•~ Part 6~•

5.7K 176 13
                                        

Kalau Farel bisa memilih, ia tidak akan mau membawa Beby ke rumah sakit yang ternyata sama dengan rumah sakit dimana ibu Nina dirawat. Ia lupa dengan hal tersebut. Tadi sore ia terlalu panik dan tak memikirkan apa pun kecuali menyelamatkan nyawa Beby.

"Rel, kenapa kamu diam?"

Farel tersentak mendengar panggilan Nina yang entah untuk ke berapa kalinya. Dengan gugup ia meletakkan makanan yang baru dibelinya ke atas meja kantin rumah sakit, lalu duduk di kursi.

"Jawab aku Farel! Kemana aja kamu selama ini? Aku benar-benar gak tahu apa maksud kamu ngejauhin aku seperti ini Rel!" tanya Nina lagi, kini air mata mulai mengaliri pipinya.

Ingin sekali Nina memeluk cowok di depannya. Cowok yang sudah 4 bulan menjauhinya. Kini Farel ada di depan matanya. Tapi entah mengapa, cowok tersebut terlihat tidak nyaman dengan pertemuan mereka.

Nina baru saja membeli nasi goreng di kantin tersebut, tanpa sengaja ia melihat seorang cowok yang mirip dengan Farel. Saat ia mendekati cowok itu, ia menyadari bahwa si cowok benar-benar Farel. Ketika ia memanggilnya, Farel terlihat sangat terkejut dan tidak menjawab panggilannya.

"Maaf Nina. Aku ... aku gak bisa jelasin apa-apa ke kamu. Aku minta maaf. Hubungan kita ... udah lama ber ... berakhir."

Nina tersentak. Berakhir? Sejak kapan?

"Apa maksud kamu Rel?"

Farel mulai risih karena beberapa orang yang berada di kantin mulai memperhatikan mereka. Ia berdiri, mengambil bungkus makanannya lalu mendekati Nina dan mengusap pipi gadis tersebut.

"Sekali lagi aku minta maaf. Aku pergi dulu."

Farel melangkah, menjauhi tempat tersebut. Meninggalkan Nina yang masih terisak pelan. Ia mendesah lega saat mengetahui Nina tak mengejarnya.

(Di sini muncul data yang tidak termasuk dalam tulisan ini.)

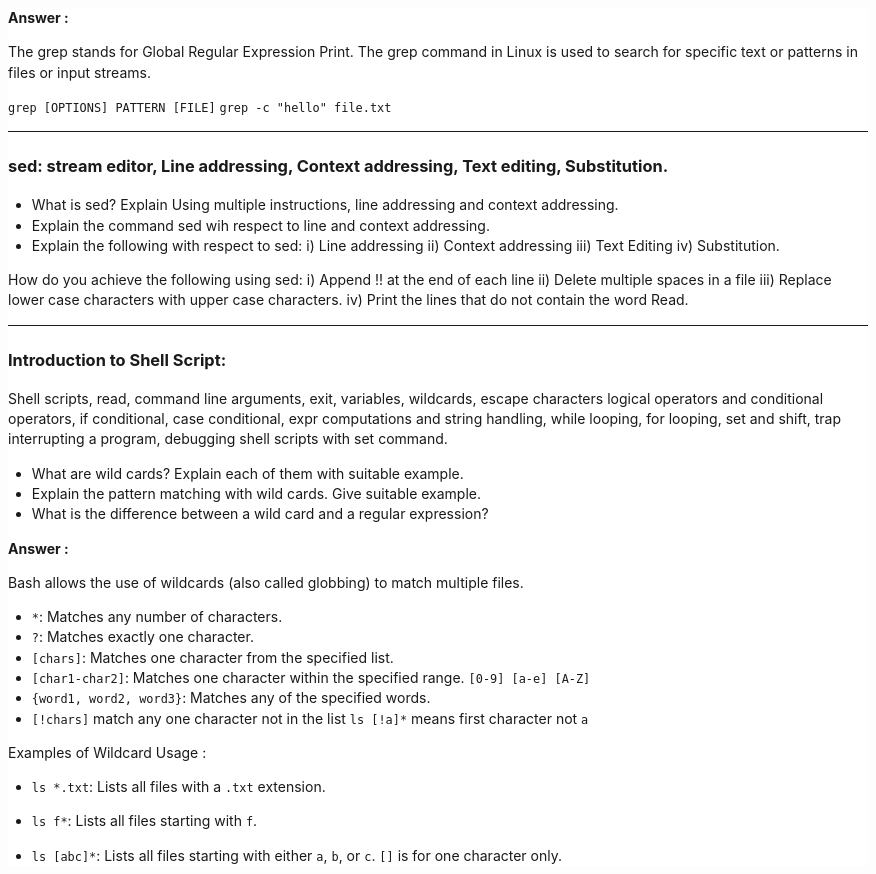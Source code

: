 **Answer :**

The grep stands for Global Regular Expression Print. The grep command in Linux is used to search for specific text or patterns in files or input streams.

`grep [OPTIONS] PATTERN [FILE]`
`grep -c "hello" file.txt`



___

### sed: stream editor, Line addressing, Context addressing, Text editing, Substitution. 


* What is sed? Explain Using multiple instructions, line addressing and context addressing.
* Explain the command sed wih respect to line and context addressing.
* Explain the following with respect to sed: i) Line addressing ii) Context addressing iii) Text Editing iv) Substitution.

How do you achieve the following using sed:
i) Append !! at the end of each line
ii) Delete multiple spaces in a file
iii) Replace lower case characters with upper case characters.
iv) Print the lines that do not contain the word Read.

_____

### Introduction to Shell Script: 
Shell scripts, read, command line arguments, exit, variables, wildcards, escape characters logical operators and conditional operators, if conditional, case conditional, expr computations and string handling, while looping, for looping,
set and shift, trap interrupting a program, debugging shell scripts with set command.


* What are wild cards? Explain each of them with suitable example.
* Explain the pattern matching with wild cards. Give suitable example.
* What is the difference between a wild card and a regular expression? 

**Answer :**

Bash allows the use of wildcards (also called globbing) to match multiple files.
- `*`: Matches any number of characters.
- `?`: Matches exactly one character.
- `[chars]`: Matches one character from the specified list.
- `[char1-char2]`: Matches one character within the specified range. `[0-9] [a-e] [A-Z]`
- `{word1, word2, word3}`: Matches any of the specified words.
- `[!chars]`  match any one character not in the list   `ls [!a]*` means first character not `a`

Examples of Wildcard Usage :

* `ls *.txt`: Lists all files with a `.txt` extension.

* `ls f*`: Lists all files starting with `f`.

* `ls [abc]*`: Lists all files starting with either `a`, `b`, or `c`. `[]` is for one character only.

Maafkan aku Nina. Aku ini seorang bajingan brengsek yang telah memperkosa wanita lain. Aku tidak pantas untuk wanita sebaik dan secantik kamu. Semoga kamu mendapatkan laki-laki yang lebih baik dari aku. Batin Farel.

Ia memejamkan matanya sekejap, lalu melangkah semakin jauh. Mengabaikan rasa sesal yang masih ada di hatinya.

"Dari mana lo?" tanya Beby saat Farel memasuki ruangannya.

Farel mengangkat makanan yang di pegangnya tinggi-tinggi.

"Beli soto di kantin. Aku lapar," jawab Farel.

Ia duduk di kursi yang disediakan, lalu membuka bungkus sotonya. Bau soto yang harum langsung memenuhi seisi ruangan. Mau tak mau Beby meneguk ludah mencium bau tersebut.

Farel mulai menyuap sendok pertamanya. Ia tak sadar ketika Beby memperhatikannya dengan ngiler.

"Enak?" tanya Beby dingin.

"Eem." jawab Farel singkat sambil terus menikmati sotonya.

Beby kembali meneguk ludah. Dasar Farel sialan! Ditanya begitu peka kek kalo gue pengen juga! Kurang ajar banget makan gak nawar-nawar! Batin Beby.

"Beneran enak?" tanya Beby lagi. Farel cuma mengangguk.

"Terus?"

Farel menghentikan kunyahannya. Melihat ke arah Beby dan sedikit kaget karena gadis tersebut juga memandangnya.

"Terus apanya Beb?"

"Sotonya!"

Farel semakin tak mengerti. "Sotonya? Emang ada apa dengan sotonya?"

"Auk ah!" jawab Beby kesal.

Farel menggeleng tak mengerti. Lalu melanjutkan menikmati sotonya. Beby melirik sedikit. Dasar cowok gak peka! Kepala botol! Gue pengen juga Rel, pengen! Jerit hati Beby.